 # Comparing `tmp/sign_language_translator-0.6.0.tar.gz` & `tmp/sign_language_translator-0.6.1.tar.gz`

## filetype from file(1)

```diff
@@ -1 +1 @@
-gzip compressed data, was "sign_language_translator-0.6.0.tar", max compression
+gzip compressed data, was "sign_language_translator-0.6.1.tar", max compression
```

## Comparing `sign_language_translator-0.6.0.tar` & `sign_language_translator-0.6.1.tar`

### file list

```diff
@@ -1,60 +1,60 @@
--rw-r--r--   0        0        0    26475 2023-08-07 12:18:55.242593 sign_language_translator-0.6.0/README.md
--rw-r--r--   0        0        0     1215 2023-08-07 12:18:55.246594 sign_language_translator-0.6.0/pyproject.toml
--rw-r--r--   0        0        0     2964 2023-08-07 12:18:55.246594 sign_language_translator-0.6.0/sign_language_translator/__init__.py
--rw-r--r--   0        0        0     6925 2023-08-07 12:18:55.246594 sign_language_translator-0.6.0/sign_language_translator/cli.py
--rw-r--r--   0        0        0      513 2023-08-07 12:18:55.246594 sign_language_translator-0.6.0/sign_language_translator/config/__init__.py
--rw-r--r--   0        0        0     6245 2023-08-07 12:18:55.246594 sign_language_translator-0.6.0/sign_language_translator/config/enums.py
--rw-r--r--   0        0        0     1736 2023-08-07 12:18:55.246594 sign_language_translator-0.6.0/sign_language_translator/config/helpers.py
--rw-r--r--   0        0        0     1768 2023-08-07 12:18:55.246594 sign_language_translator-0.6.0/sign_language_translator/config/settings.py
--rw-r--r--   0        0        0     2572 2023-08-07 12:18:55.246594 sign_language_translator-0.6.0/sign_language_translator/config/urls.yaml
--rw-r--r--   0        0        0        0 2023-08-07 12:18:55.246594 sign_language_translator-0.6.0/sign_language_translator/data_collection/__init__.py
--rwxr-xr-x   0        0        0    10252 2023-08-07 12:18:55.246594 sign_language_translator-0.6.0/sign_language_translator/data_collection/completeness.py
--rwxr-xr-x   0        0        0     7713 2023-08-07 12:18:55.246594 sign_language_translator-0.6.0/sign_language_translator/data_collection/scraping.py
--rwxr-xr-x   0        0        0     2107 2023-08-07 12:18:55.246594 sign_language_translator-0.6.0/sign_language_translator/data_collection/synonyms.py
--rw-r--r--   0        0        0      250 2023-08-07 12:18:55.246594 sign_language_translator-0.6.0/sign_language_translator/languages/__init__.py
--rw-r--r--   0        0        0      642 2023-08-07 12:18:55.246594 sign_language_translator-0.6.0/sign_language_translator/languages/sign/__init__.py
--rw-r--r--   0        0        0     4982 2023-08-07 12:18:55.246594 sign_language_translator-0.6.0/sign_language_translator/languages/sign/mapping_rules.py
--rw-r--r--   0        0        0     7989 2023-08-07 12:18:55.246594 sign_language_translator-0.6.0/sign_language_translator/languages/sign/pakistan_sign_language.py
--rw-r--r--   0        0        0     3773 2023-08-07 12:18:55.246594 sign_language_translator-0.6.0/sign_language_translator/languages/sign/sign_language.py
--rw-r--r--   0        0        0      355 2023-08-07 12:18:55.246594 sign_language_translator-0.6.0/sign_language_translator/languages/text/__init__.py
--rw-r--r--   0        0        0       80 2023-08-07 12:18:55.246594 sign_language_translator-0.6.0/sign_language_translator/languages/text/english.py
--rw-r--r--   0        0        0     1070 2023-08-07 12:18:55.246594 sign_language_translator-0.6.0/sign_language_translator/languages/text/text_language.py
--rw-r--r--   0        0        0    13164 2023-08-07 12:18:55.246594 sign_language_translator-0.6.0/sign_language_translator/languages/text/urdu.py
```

######

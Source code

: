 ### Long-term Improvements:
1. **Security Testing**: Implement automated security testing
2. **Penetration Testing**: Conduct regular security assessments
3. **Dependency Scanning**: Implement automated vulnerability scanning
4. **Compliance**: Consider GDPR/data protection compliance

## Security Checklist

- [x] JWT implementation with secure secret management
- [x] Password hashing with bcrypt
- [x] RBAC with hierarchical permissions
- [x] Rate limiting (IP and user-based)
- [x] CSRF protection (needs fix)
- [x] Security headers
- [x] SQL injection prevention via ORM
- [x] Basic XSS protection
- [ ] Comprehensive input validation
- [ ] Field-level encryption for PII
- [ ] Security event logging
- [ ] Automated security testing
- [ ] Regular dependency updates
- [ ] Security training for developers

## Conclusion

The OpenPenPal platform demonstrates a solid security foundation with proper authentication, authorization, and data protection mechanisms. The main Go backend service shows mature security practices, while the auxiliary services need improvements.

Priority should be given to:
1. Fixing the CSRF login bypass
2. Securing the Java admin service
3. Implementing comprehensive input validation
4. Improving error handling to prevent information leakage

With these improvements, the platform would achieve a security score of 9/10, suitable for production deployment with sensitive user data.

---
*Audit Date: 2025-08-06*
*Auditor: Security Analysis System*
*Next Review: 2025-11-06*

######

__Problem details__
All lines above from the line with "- [ ] Regular dependency updates" through the line with "4. Improving error", both included, are to be set down exactly, with nothing else.

__Exercise output__
- [ ] Regular dependency updates
- [ ] Security training for developers

## Conclusion

The OpenPenPal platform demonstrates a solid security foundation with proper authentication, authorization, and data protection mechanisms. The main Go backend service shows mature security practices, while the auxiliary services need improvements.

Priority should be given to:
1. Fixing the CSRF login bypass
2. Securing the Java admin service
3. Implementing comprehensive input validation
4. Improving error handling to prevent information leakage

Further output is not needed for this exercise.